Caldera Systems invests $3 million in EBIZ; the investment takes the form of the transfer of Caldera's "Electronic Linux Marketplace" division to EBIZ.
MontaVista Software receives a $23 million investment from W.R. Hambrecht and others.
Linux-Mandrake Corporate Server 1.0 is released (announcement here).
Debian drops security support for 2.1 shortly after the release of Debian 2.2.
The Secure Digital Music Initiative holds a cracking contest to test out its music copy protection scheme. Numerous members of the free software and cyber rights movements call for a boycott of the challenge.
Linux Journal goes embedded. The Linux Journal, aiming to get into the embedded arena, announces the publication of the Embedded Linux Journal, a new, controlled-circulation print magazine.

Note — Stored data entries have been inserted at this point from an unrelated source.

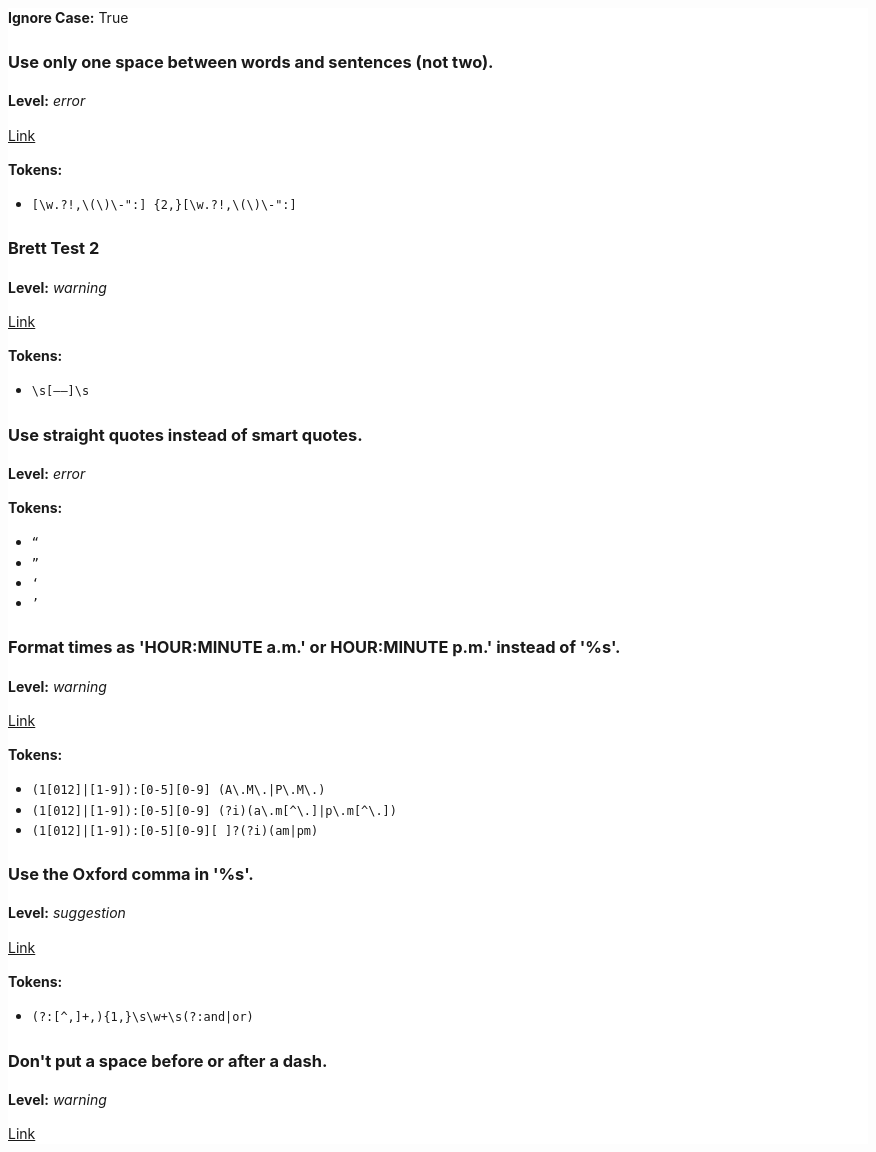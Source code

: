 **Ignore Case:** True

### Use only one space between words and sentences (not two).

**Level:** *error*

[Link](https://github.com/DataDog/documentation/blob/master/CONTRIBUTING.md#spaces)

**Tokens:**
- `[\w.?!,\(\)\-":] {2,}[\w.?!,\(\)\-":]`

### Brett Test 2

**Level:** *warning*

[Link](https://github.com/DataDog/documentation/blob/master/CONTRIBUTING.md#dashes)

**Tokens:**
- `\s[—–]\s`

### Use straight quotes instead of smart quotes.

**Level:** *error*

**Tokens:**
- `“`
- `”`
- `‘`
- `’`

### Format times as 'HOUR:MINUTE a.m.' or HOUR:MINUTE p.m.' instead of '%s'.

**Level:** *warning*

[Link](https://datadoghq.atlassian.net/wiki/spaces/WRIT/pages/2732523547/Style+guide#%s)

**Tokens:**
- `(1[012]|[1-9]):[0-5][0-9] (A\.M\.|P\.M\.)`
- `(1[012]|[1-9]):[0-5][0-9] (?i)(a\.m[^\.]|p\.m[^\.])`
- `(1[012]|[1-9]):[0-5][0-9][ ]?(?i)(am|pm)`

### Use the Oxford comma in '%s'.

**Level:** *suggestion*

[Link](https://github.com/DataDog/documentation/blob/master/CONTRIBUTING.md#commas)

**Tokens:**
- `(?:[^,]+,){1,}\s\w+\s(?:and|or)`

### Don't put a space before or after a dash.

**Level:** *warning*

[Link](https://github.com/DataDog/documentation/blob/master/CONTRIBUTING.md#dashes)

Linus Torvalds declares that there are no major known bugs in the 2.4.0-test kernel series. He decrees that only patches which fix a critical problem will be accepted. "So when you send me a patch, either bug Ted to mark the issue as 'critical' first, or pay me money. It's that easy." Some hackers decide that bribing TODO list maintainer Ted Ts'o with exotic liquor is a better way to go.
TimeSys announces its own preemptive kernel for real-time applications (announcement here).

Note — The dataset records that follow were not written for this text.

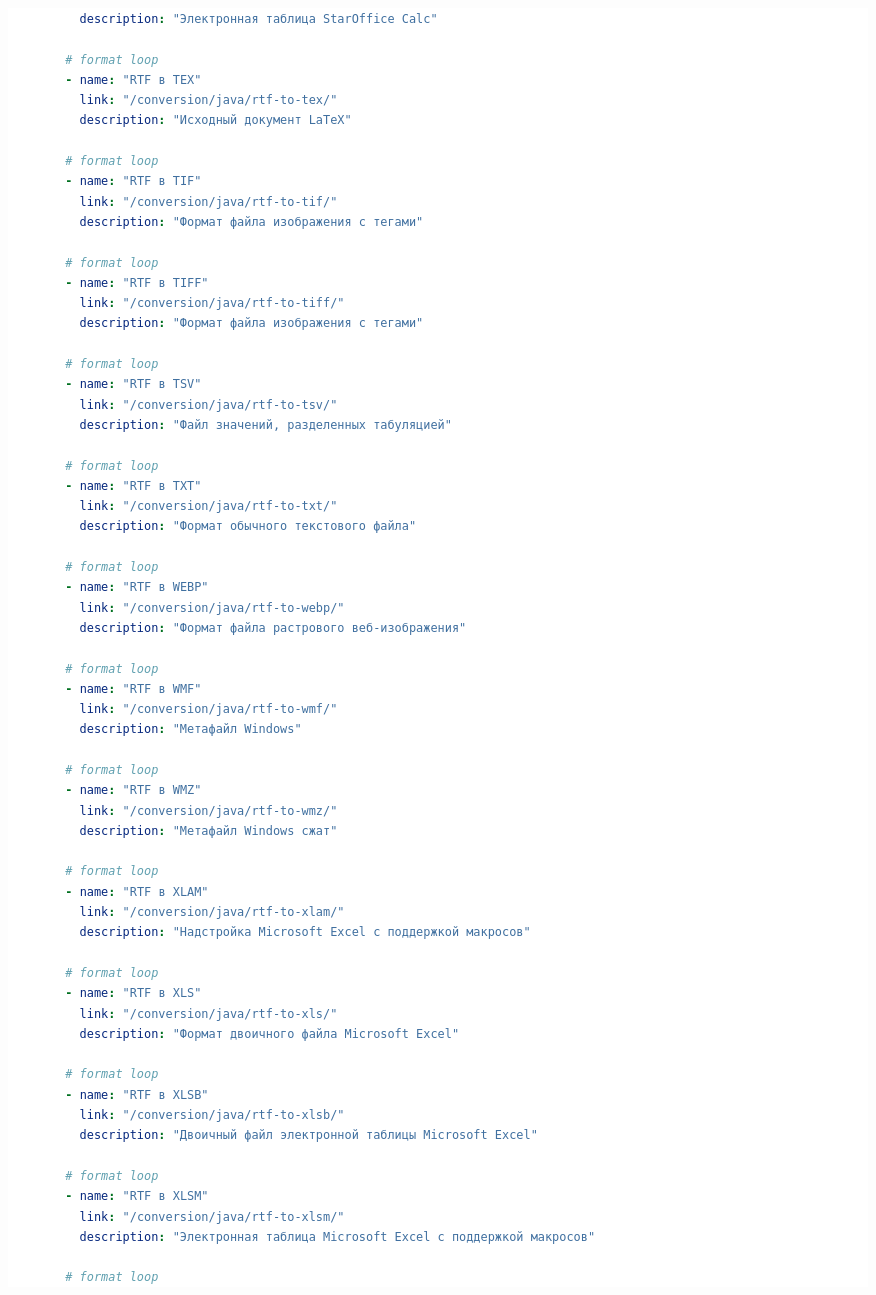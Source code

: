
 ```yaml
          description: "Электронная таблица StarOffice Calc"

        # format loop
        - name: "RTF в TEX"
          link: "/conversion/java/rtf-to-tex/"
          description: "Исходный документ LaTeX"

        # format loop
        - name: "RTF в TIF"
          link: "/conversion/java/rtf-to-tif/"
          description: "Формат файла изображения с тегами"

        # format loop
        - name: "RTF в TIFF"
          link: "/conversion/java/rtf-to-tiff/"
          description: "Формат файла изображения с тегами"

        # format loop
        - name: "RTF в TSV"
          link: "/conversion/java/rtf-to-tsv/"
          description: "Файл значений, разделенных табуляцией"

        # format loop
        - name: "RTF в TXT"
          link: "/conversion/java/rtf-to-txt/"
          description: "Формат обычного текстового файла"

        # format loop
        - name: "RTF в WEBP"
          link: "/conversion/java/rtf-to-webp/"
          description: "Формат файла растрового веб-изображения"

        # format loop
        - name: "RTF в WMF"
          link: "/conversion/java/rtf-to-wmf/"
          description: "Метафайл Windows"

        # format loop
        - name: "RTF в WMZ"
          link: "/conversion/java/rtf-to-wmz/"
          description: "Метафайл Windows сжат"

        # format loop
        - name: "RTF в XLAM"
          link: "/conversion/java/rtf-to-xlam/"
          description: "Надстройка Microsoft Excel с поддержкой макросов"

        # format loop
        - name: "RTF в XLS"
          link: "/conversion/java/rtf-to-xls/"
          description: "Формат двоичного файла Microsoft Excel"

        # format loop
        - name: "RTF в XLSB"
          link: "/conversion/java/rtf-to-xlsb/"
          description: "Двоичный файл электронной таблицы Microsoft Excel"

        # format loop
        - name: "RTF в XLSM"
          link: "/conversion/java/rtf-to-xlsm/"
          description: "Электронная таблица Microsoft Excel с поддержкой макросов"

        # format loop
```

Raph Levien takes over as the maintainer of ghostscript, taking the torch from L. Peter Deutsch.
Kuro5hin returns to the net after a two-month absence.
The Red Hat Network launches (announcement here). The Network is Red Hat's latest attempt in the support arena. Along with that, of course, came the other announcement from Red Hat...
I don't know why RH decided to do their idiotic gcc-2.96 release
(it certainly wasn't approved by any technical gcc people - the gcc
people were upset about it too), and I find it even more surprising
that they apparently KNEW that the compiler they were using was
-- Linus Torvalds on Red Hat 7
Red Hat 7 is released (announcement here). This release, which dropped the ".0" suffix, was controversial due to its use of a CVS snapshot version of the gcc compiler.
Lineo releases Embedix Realtime 3.0, a software development environment for embedded applications (announcement here).
The Tcl project formalizes the Tcl Core Team and its development structure in general. It wasn't yet clear that the world was about to change for the Tcl development community...
NuSphere launches its MySQL distribution.
The Embedded Systems Conference is held in San Jose (LWN coverage here).